In the initial period, the Bengal extremists were more inclined to the programme of constructive Swadeshi. The programmes included efforts to produce daily necessities, national education, arbitration courts and village organisations. In the 1890s, focus was given on Swadeshi enterprise which was reflected in the establishment of companies like the Bengal Chemicals. In 1901, another factory was started to produce porcelain. The national education movement was led by people like Satish Chandra Mukherjee who founded the Bhagavat Chatuspathi and the Dawn Society in Calcutta. Some Swadeshi leaders believed that Hinduism would actually provide a platform for establishing unity for the whole nation.
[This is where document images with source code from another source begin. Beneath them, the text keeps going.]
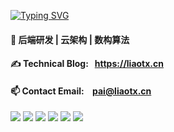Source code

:[![Typing SVG](https://readme-typing-svg.demolab.com?font=Fira+Code&pause=1000&color=114DF7&width=435&lines=Hello%2CI'm+PaiCloud)](https://git.io/typing-svg)

#### 🔭 后端研发 | 云架构 | 数构算法
#### ✍ Technical Blog:  &nbsp; https://liaotx.cn
#### 📫 Contact Email:   &nbsp;&nbsp; pai@liaotx.cn

![](https://img.shields.io/badge/Code-Golang/Python-informational?style=flat&logo=&logoColor=white&color=2bbc8a)
![](https://img.shields.io/badge/Database-MySQL/Redis/MongoDB-informational?style=flat&logo=&logoColor=white&color=2bbc8a)
![](https://img.shields.io/badge/MQ-RabbitMQ/Kafka-informational?style=flat&logo=&logoColor=white&color=2bbc8a)
![](https://img.shields.io/badge/Architecture-Microservices-informational?style=flat&logo=&logoColor=white&color=2bbc8a)
![](https://img.shields.io/badge/OS-Linux-informational?style=flat&logo=&logoColor=white&color=2bbc8a)
![](https://img.shields.io/badge/DevOps-Docker/K8s/Git-informational?style=flat&logo=&logoColor=white&color=2bbc8a)


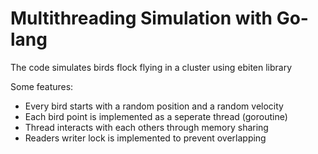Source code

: # Multithreading Simulation with Go-lang
The code simulates birds flock flying in a cluster using ebiten library

Some features:
- Every bird starts with a random position and a random velocity
- Each bird point is implemented as a seperate thread (goroutine)
- Thread interacts with each others through memory sharing
- Readers writer lock is implemented to prevent overlapping

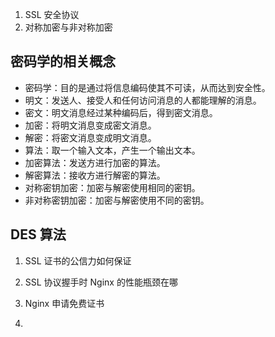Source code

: 1. SSL 安全协议
1. 对称加密与非对称加密

## 密码学的相关概念
- 密码学：目的是通过将信息编码使其不可读，从而达到安全性。
- 明文：发送人、接受人和任何访问消息的人都能理解的消息。
- 密文：明文消息经过某种编码后，得到密文消息。
- 加密：将明文消息变成密文消息。
- 解密：将密文消息变成明文消息。
- 算法：取一个输入文本，产生一个输出文本。
- 加密算法：发送方进行加密的算法。
- 解密算法：接收方进行解密的算法。
- 对称密钥加密：加密与解密使用相同的密钥。
- 非对称密钥加密：加密与解密使用不同的密钥。

## DES 算法




1. SSL 证书的公信力如何保证
1. SSL 协议握手时 Nginx 的性能瓶颈在哪

1. Nginx 申请免费证书

2.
By 1906, the extremists argued that without freedom there could not be any move towards the regeneration of national life. The movement came to espouse the slogan of complete independence or Swaraj. The extremists decided to boycott British goods and institutions and to develop indigenous alternatives, violate unjust laws and resort to violent movement if necessary. Thus, Sarkar argued that the Swadeshi movement anticipated much of the strategies inherent in the Gandhian programmes except the use of violence.

Extremist leaders like Aurobindo Ghosh were aware of the importance of mass mobilisation and emphasised on religion as an agency for reaching the masses. Religious revivalism gave a new dimension to this politics. The Bhagavat Gita became a source of spiritual inspiration for the Swadeshi volunteers. Hindu religious symbols and Sakta imageries were also frequently used to mobilise the masses. Mass mobilisation also happened through the Samitis.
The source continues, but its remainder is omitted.